▶ Records
:::

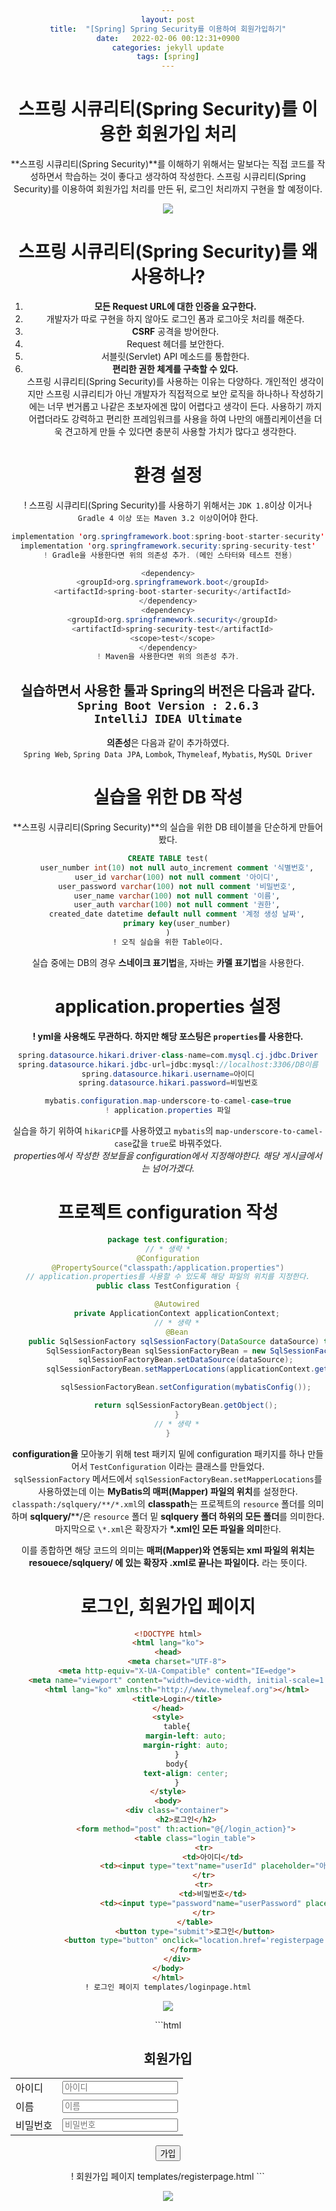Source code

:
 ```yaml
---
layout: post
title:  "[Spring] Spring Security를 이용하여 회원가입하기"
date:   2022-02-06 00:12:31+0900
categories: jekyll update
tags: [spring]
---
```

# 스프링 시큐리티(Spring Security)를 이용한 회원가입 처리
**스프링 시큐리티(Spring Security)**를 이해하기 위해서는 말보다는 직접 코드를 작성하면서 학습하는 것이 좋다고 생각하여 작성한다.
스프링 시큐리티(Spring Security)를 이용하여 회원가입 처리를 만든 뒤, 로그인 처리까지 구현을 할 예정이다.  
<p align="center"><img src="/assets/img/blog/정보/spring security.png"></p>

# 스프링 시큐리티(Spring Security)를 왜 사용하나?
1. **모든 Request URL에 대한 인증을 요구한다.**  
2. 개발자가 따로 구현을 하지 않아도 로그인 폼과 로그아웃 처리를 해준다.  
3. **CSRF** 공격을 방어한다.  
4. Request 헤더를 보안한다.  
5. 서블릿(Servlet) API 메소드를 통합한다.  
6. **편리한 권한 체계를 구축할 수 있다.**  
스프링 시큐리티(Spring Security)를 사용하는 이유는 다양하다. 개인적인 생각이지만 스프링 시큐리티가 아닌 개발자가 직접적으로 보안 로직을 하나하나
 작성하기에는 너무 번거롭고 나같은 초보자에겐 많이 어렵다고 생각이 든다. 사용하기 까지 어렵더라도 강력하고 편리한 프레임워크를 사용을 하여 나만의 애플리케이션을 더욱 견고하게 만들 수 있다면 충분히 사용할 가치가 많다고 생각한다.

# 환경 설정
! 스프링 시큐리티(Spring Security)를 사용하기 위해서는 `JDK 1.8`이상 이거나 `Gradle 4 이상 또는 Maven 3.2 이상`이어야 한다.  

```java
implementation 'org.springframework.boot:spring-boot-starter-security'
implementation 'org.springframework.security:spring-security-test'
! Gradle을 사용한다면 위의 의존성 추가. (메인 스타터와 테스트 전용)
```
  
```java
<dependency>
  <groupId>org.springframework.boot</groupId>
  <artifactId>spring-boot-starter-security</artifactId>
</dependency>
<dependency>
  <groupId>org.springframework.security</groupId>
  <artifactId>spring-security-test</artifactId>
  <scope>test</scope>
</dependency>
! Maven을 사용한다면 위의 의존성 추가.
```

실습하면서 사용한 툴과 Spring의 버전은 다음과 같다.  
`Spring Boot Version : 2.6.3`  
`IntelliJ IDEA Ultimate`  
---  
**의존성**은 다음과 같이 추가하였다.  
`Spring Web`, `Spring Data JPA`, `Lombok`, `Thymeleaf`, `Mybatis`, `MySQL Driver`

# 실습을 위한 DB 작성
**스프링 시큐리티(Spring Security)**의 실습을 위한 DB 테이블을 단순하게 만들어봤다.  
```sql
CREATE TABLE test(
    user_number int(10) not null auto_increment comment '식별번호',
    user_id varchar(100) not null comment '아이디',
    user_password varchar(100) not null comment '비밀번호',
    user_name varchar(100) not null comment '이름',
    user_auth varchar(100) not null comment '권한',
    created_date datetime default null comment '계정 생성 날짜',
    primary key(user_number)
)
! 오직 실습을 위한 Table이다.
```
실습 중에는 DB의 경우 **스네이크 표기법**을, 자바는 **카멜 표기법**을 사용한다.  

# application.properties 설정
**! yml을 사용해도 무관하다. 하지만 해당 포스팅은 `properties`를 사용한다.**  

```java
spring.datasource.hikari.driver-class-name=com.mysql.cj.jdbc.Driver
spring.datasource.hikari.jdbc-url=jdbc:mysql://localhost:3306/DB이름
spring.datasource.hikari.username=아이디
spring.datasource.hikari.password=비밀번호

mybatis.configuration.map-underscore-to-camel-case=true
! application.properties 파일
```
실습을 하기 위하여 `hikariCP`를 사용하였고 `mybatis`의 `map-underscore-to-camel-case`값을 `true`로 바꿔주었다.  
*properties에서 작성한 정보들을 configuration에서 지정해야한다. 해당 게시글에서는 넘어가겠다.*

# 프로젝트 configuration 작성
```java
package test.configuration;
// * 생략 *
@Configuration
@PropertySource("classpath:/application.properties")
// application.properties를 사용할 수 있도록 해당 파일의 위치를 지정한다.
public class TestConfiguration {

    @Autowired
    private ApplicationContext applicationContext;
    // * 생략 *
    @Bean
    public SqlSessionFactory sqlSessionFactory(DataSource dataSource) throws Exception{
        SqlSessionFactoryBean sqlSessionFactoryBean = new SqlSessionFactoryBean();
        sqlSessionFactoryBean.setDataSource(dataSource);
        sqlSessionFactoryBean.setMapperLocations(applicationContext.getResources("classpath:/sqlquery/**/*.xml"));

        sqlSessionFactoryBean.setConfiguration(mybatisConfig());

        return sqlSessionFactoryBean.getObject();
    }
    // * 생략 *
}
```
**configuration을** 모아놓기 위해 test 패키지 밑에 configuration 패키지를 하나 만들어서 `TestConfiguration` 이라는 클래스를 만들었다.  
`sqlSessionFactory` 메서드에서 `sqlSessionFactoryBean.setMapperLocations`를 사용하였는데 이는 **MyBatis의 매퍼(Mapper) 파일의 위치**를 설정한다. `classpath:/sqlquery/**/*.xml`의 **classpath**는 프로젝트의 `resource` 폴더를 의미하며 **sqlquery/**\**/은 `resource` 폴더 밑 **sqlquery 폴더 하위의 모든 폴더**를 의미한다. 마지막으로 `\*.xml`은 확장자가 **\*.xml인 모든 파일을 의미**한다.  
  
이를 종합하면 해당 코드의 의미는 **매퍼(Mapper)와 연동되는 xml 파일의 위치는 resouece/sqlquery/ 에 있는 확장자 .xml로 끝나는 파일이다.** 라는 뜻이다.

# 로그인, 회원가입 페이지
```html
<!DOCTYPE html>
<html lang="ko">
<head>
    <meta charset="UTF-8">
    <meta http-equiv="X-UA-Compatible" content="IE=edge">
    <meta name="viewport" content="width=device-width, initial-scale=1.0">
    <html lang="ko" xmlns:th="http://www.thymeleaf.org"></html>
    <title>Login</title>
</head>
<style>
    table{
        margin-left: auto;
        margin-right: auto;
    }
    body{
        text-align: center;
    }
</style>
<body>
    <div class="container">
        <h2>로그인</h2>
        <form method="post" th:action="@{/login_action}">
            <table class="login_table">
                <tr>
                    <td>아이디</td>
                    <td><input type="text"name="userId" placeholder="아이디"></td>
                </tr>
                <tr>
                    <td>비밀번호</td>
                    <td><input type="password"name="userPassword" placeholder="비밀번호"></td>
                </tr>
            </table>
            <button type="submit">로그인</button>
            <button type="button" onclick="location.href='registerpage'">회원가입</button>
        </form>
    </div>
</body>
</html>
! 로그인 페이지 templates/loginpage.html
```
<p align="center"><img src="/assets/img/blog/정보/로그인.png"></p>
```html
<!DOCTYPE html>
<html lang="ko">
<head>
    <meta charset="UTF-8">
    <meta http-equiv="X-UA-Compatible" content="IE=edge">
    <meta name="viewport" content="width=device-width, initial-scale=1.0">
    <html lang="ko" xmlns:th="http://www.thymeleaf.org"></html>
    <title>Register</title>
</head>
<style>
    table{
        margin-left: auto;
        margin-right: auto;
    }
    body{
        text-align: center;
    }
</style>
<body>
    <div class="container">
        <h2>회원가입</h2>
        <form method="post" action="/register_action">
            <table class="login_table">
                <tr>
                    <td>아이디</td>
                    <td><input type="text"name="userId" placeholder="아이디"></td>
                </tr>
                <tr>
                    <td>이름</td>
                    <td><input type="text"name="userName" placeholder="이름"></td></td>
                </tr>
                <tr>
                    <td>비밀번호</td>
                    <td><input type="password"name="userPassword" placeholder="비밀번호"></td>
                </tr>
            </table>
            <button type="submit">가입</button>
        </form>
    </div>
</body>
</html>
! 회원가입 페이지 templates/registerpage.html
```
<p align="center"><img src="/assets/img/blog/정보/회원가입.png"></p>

:::

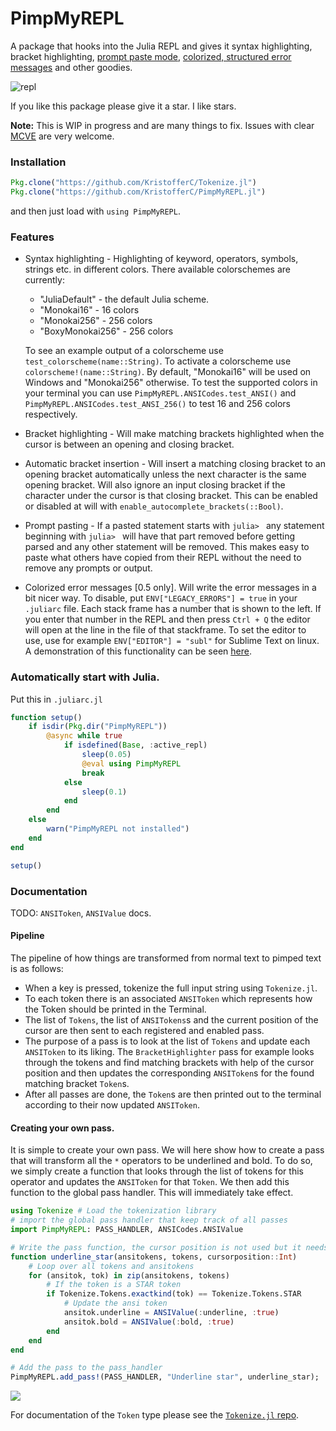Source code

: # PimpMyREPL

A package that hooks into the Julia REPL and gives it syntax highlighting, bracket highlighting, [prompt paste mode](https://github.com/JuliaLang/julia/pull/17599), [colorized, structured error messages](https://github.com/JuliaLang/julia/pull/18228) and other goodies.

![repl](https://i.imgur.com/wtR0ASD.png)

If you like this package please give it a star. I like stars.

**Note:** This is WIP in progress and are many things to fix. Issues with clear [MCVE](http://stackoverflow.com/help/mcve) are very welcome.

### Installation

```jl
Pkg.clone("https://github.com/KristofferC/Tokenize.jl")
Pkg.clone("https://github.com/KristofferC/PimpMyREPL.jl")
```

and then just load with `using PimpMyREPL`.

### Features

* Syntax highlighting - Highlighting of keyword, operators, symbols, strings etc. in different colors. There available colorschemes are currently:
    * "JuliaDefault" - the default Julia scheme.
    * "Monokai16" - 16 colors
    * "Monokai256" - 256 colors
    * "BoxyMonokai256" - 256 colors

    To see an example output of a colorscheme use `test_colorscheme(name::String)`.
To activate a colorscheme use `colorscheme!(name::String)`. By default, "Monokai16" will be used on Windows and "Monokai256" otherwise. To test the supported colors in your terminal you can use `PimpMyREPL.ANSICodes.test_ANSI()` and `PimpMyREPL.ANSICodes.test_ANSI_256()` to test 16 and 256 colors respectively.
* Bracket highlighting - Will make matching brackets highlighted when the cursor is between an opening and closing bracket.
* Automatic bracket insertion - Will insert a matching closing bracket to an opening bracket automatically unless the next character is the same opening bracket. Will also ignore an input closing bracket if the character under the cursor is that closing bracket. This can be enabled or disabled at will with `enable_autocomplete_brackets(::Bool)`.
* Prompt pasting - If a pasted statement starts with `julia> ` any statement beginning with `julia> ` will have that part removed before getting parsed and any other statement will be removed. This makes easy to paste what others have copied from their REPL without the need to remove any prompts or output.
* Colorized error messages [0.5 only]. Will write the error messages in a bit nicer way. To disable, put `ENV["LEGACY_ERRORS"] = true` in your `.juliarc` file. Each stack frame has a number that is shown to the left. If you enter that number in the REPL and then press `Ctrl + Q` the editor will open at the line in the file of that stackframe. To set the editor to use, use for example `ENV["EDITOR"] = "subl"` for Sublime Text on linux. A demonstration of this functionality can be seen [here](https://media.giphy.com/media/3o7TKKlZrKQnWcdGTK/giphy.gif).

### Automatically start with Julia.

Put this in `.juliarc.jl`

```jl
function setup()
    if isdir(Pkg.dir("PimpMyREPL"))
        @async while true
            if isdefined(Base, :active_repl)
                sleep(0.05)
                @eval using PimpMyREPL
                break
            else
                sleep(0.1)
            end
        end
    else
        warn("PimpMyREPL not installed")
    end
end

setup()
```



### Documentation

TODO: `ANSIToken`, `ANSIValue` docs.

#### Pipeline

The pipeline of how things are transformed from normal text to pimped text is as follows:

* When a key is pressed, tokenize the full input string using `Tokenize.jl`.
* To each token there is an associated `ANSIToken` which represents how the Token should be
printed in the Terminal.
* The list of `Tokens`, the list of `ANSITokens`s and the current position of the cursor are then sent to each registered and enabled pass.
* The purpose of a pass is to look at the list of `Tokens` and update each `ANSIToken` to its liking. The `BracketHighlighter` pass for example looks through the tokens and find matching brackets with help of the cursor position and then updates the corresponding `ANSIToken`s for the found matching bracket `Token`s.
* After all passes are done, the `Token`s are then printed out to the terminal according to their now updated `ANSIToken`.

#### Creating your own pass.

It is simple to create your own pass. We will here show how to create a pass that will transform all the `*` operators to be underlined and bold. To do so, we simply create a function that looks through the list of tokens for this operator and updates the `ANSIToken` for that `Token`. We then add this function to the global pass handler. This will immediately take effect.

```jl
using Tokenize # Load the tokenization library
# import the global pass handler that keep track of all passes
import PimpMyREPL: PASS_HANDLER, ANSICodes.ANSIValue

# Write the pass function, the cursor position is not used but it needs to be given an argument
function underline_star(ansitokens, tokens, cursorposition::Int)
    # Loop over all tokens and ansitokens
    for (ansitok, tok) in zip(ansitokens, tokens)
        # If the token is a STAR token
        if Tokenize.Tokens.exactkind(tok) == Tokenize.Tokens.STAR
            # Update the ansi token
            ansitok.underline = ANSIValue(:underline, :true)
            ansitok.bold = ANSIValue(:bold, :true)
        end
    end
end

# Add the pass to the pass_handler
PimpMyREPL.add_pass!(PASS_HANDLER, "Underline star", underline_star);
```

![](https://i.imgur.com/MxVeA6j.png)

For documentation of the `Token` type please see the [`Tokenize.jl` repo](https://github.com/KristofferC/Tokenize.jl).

:::

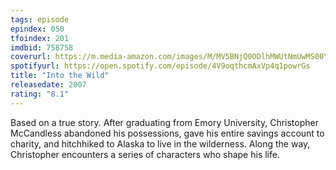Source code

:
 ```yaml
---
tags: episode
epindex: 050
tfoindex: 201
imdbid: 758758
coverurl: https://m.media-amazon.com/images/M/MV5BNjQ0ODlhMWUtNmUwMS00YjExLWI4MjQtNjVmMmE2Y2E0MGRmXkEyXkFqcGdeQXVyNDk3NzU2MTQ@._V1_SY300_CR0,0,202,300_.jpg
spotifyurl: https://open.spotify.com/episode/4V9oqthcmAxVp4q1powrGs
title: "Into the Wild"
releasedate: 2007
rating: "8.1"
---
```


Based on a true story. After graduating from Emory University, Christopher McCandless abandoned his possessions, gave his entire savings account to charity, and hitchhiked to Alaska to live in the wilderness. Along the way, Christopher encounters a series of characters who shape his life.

:::

▶ Task to complete
Using the data above, extract exactly the lines from the one that holds "4. Request 헤더를 보안한다." to the one that holds "스프링 시큐리티(Spring Security)를 사용하는", both ends included, and no others.

▶ Task output
4. Request 헤더를 보안한다.  
5. 서블릿(Servlet) API 메소드를 통합한다.  
6. **편리한 권한 체계를 구축할 수 있다.**  
스프링 시큐리티(Spring Security)를 사용하는 이유는 다양하다. 개인적인 생각이지만 스프링 시큐리티가 아닌 개발자가 직접적으로 보안 로직을 하나하나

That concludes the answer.